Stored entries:
===============

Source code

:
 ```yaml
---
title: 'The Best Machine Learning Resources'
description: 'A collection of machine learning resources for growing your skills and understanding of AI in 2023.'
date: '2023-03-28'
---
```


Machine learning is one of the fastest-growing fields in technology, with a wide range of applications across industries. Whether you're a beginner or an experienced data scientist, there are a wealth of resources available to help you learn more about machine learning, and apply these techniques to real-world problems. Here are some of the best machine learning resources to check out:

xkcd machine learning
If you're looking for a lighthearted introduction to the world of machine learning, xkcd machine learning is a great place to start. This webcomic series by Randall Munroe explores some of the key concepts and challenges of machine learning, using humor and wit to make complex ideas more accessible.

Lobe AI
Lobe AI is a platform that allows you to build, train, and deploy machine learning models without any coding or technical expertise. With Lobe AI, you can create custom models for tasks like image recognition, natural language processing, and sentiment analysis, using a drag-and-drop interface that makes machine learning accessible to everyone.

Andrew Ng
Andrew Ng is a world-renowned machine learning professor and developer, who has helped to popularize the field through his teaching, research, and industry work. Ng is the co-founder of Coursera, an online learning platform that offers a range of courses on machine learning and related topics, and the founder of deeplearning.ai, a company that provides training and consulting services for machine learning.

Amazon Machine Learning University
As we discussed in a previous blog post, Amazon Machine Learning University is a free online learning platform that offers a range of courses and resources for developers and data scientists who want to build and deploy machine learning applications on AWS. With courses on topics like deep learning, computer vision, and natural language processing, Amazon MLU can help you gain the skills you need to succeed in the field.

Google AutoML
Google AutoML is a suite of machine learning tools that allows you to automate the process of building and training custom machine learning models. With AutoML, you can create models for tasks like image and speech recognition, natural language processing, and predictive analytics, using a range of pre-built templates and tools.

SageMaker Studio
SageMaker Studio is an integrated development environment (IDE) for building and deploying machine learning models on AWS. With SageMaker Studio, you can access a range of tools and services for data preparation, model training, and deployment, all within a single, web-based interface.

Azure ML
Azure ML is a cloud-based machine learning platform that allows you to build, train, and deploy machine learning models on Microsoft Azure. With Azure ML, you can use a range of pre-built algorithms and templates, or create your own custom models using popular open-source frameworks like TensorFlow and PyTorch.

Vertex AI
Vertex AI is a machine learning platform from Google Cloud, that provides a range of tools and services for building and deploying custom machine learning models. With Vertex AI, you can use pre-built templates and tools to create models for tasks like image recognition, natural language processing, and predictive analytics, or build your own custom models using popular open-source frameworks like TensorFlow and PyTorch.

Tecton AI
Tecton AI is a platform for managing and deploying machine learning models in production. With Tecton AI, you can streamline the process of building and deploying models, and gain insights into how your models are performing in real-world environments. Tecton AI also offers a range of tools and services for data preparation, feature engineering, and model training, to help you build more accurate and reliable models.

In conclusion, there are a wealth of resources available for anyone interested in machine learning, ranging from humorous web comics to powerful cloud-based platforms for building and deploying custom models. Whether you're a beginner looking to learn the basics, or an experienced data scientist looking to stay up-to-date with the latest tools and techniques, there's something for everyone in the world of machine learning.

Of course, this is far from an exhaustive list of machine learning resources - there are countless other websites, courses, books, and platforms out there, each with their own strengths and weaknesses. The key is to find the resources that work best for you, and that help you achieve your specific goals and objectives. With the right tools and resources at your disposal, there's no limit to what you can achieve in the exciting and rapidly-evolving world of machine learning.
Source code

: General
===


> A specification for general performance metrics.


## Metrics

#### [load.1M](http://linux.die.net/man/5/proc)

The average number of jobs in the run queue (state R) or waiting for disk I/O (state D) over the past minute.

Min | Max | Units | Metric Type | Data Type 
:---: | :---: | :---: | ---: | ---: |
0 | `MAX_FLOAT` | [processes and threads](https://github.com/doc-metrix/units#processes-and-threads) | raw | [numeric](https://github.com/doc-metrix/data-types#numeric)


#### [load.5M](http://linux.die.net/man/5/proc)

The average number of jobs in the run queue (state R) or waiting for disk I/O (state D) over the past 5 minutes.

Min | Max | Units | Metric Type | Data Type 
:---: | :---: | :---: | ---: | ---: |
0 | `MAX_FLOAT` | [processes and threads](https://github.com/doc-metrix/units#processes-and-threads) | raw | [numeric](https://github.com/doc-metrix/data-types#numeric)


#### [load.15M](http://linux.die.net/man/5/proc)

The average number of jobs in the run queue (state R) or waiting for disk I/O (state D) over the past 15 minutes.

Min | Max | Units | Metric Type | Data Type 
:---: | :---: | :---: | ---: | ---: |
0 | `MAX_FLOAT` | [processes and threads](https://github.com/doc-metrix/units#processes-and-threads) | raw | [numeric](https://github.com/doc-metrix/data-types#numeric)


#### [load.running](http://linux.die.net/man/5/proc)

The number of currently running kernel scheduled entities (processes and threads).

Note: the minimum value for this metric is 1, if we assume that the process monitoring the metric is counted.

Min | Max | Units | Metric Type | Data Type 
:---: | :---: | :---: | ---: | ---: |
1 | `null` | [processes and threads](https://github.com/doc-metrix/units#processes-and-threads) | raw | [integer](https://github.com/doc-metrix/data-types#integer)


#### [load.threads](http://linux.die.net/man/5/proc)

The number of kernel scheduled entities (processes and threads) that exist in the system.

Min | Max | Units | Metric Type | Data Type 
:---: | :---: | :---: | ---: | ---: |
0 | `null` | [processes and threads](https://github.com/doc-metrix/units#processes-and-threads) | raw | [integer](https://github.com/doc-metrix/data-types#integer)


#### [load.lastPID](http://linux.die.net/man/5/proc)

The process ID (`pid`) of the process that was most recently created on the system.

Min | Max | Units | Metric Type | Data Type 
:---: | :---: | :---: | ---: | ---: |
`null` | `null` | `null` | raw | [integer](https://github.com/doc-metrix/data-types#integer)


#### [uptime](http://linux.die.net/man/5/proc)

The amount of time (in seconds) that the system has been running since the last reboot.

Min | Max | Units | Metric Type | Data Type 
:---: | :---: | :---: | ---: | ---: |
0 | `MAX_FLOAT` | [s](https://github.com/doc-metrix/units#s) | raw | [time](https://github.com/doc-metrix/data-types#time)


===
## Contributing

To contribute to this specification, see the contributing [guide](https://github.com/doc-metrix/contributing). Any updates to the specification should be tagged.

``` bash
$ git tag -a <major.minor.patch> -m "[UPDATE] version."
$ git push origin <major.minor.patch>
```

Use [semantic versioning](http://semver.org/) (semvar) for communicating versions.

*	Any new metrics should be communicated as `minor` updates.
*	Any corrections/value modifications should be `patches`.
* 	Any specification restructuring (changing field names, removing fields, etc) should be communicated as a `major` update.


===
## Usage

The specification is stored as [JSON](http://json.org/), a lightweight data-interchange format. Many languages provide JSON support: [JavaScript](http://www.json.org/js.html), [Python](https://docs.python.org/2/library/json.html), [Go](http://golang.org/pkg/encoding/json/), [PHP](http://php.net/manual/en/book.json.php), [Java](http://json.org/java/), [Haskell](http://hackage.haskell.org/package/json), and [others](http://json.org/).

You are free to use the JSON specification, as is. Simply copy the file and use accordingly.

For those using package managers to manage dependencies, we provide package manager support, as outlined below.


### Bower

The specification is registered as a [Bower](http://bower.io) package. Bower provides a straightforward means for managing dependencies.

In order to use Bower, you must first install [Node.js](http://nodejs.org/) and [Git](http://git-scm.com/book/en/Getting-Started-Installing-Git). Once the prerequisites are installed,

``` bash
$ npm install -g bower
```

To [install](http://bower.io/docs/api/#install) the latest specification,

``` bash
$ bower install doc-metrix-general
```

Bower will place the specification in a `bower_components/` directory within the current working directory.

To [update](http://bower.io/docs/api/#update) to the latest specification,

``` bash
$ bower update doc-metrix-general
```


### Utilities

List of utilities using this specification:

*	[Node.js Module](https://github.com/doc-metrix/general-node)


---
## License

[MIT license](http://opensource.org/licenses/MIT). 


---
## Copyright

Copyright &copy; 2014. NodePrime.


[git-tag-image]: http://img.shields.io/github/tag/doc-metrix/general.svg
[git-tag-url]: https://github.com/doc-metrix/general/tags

===============

Give exactly the lines from the one with "To [install](http://bower.io/docs/api/#install) the" to the end of the entries, nothing before them.

To [install](http://bower.io/docs/api/#install) the latest specification,

``` bash
$ bower install doc-metrix-general
```

Bower will place the specification in a `bower_components/` directory within the current working directory.

To [update](http://bower.io/docs/api/#update) to the latest specification,

``` bash
$ bower update doc-metrix-general
```


### Utilities

List of utilities using this specification:

*	[Node.js Module](https://github.com/doc-metrix/general-node)


---
## License

[MIT license](http://opensource.org/licenses/MIT). 


---
## Copyright

Copyright &copy; 2014. NodePrime.


[git-tag-image]: http://img.shields.io/github/tag/doc-metrix/general.svg
[git-tag-url]: https://github.com/doc-metrix/general/tags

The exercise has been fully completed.